(WHAT YOU WILL DO):
The entries that follow must be given again exactly, with no pictures kept.
(EXERCISE INPUTS)
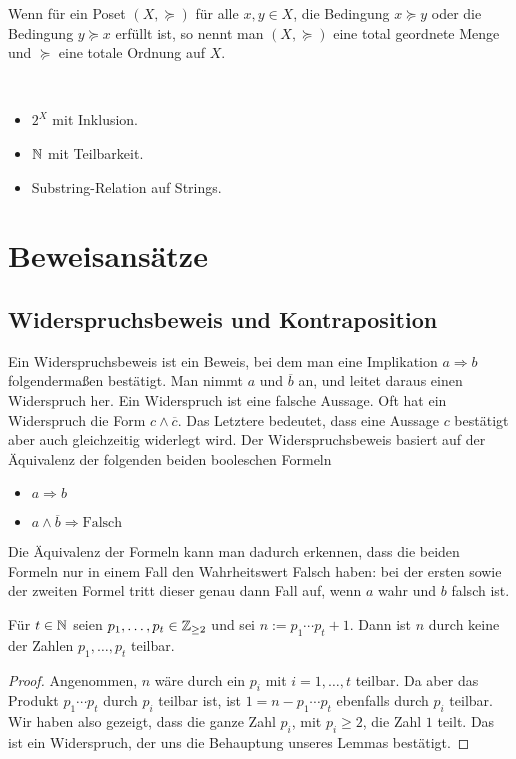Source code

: \begin{defn}
	Wenn für ein Poset $(X,\succeq)$ für alle $x, y \in X$, die Bedingung $x \succeq y$ oder die Bedingung $y \succeq x$ erfüllt ist, so nennt  man $(X,\succeq)$ eine total geordnete Menge und $\succeq$ eine totale Ordnung auf $X$. 
\end{defn} 

\begin{bsp}\
	\begin{itemize}
		\item $2^X$ mit Inklusion. 
		\item $\mathbb{N}$ mit Teilbarkeit. 
		\item Substring-Relation auf Strings. 
	\end{itemize} 
\end{bsp} 


\section{Beweisansätze} 

\subsection{Widerspruchsbeweis und Kontraposition} 

\begin{bem}
	Ein Widerspruchsbeweis ist ein Beweis, bei dem man eine Implikation $a \Rightarrow b$ folgendermaßen bestätigt. Man nimmt $a$ und $\overline{b}$ an, und leitet daraus einen Widerspruch her. Ein Widerspruch ist eine falsche Aussage. Oft hat ein Widerspruch die Form $c \wedge \overline{c}$. Das Letztere bedeutet, dass eine Aussage $c$ bestätigt aber auch gleichzeitig widerlegt wird. Der Widerspruchsbeweis basiert  auf der Äquivalenz der folgenden beiden booleschen Formeln 
	\begin{itemize}
		\item $a \Rightarrow b$
		\item $a \wedge \overline{b} \Rightarrow \text{Falsch}$
	\end{itemize} 
	Die Äquivalenz der Formeln kann man dadurch erkennen, dass die beiden Formeln nur in einem Fall den Wahrheitswert Falsch haben: bei der ersten sowie der zweiten Formel tritt dieser genau dann Fall auf, wenn $a$ wahr und $b$ falsch ist. 
\end{bem} 

\begin{lem}
	Für $t \in \mathbb{N}$ seien $p_1,\ldots,p_t \in \mathbb{Z}_{\ge 2}$ und sei $n := p_1 \cdots p_t + 1$. Dann ist $n$ durch keine der Zahlen $p_1,\ldots,p_t$ teilbar. 
\end{lem} 
\begin{proof} 
	Angenommen, $n$ wäre durch ein $p_i$ mit $i=1,\ldots,t$ teilbar. Da aber das Produkt $p_1 \cdots p_t$ durch $p_i$ teilbar ist, ist $1 = n - p_1 \cdots p_t$ ebenfalls durch $p_i$ teilbar. Wir haben also gezeigt, dass die ganze Zahl $p_i$, mit $p_i \ge 2$, die Zahl $1$ teilt. Das ist ein Widerspruch, der uns die Behauptung unseres Lemmas bestätigt. 
\end{proof}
(End EXERCISE INPUTS)
(SOLUTION TO THIS PROBLEM):
Source code

: \begin{defn}
	Wenn für ein Poset $(X,\succeq)$ für alle $x, y \in X$, die Bedingung $x \succeq y$ oder die Bedingung $y \succeq x$ erfüllt ist, so nennt  man $(X,\succeq)$ eine total geordnete Menge und $\succeq$ eine totale Ordnung auf $X$. 
\end{defn} 

\begin{bsp}\
	\begin{itemize}
		\item $2^X$ mit Inklusion. 
		\item $\mathbb{N}$ mit Teilbarkeit. 
		\item Substring-Relation auf Strings. 
	\end{itemize} 
\end{bsp} 


\section{Beweisansätze} 

\subsection{Widerspruchsbeweis und Kontraposition} 

\begin{bem}
	Ein Widerspruchsbeweis ist ein Beweis, bei dem man eine Implikation $a \Rightarrow b$ folgendermaßen bestätigt. Man nimmt $a$ und $\overline{b}$ an, und leitet daraus einen Widerspruch her. Ein Widerspruch ist eine falsche Aussage. Oft hat ein Widerspruch die Form $c \wedge \overline{c}$. Das Letztere bedeutet, dass eine Aussage $c$ bestätigt aber auch gleichzeitig widerlegt wird. Der Widerspruchsbeweis basiert  auf der Äquivalenz der folgenden beiden booleschen Formeln 
	\begin{itemize}
		\item $a \Rightarrow b$
		\item $a \wedge \overline{b} \Rightarrow \text{Falsch}$
	\end{itemize} 
	Die Äquivalenz der Formeln kann man dadurch erkennen, dass die beiden Formeln nur in einem Fall den Wahrheitswert Falsch haben: bei der ersten sowie der zweiten Formel tritt dieser genau dann Fall auf, wenn $a$ wahr und $b$ falsch ist. 
\end{bem} 

\begin{lem}
	Für $t \in \mathbb{N}$ seien $p_1,\ldots,p_t \in \mathbb{Z}_{\ge 2}$ und sei $n := p_1 \cdots p_t + 1$. Dann ist $n$ durch keine der Zahlen $p_1,\ldots,p_t$ teilbar. 
\end{lem} 
\begin{proof} 
	Angenommen, $n$ wäre durch ein $p_i$ mit $i=1,\ldots,t$ teilbar. Da aber das Produkt $p_1 \cdots p_t$ durch $p_i$ teilbar ist, ist $1 = n - p_1 \cdots p_t$ ebenfalls durch $p_i$ teilbar. Wir haben also gezeigt, dass die ganze Zahl $p_i$, mit $p_i \ge 2$, die Zahl $1$ teilt. Das ist ein Widerspruch, der uns die Behauptung unseres Lemmas bestätigt. 
\end{proof}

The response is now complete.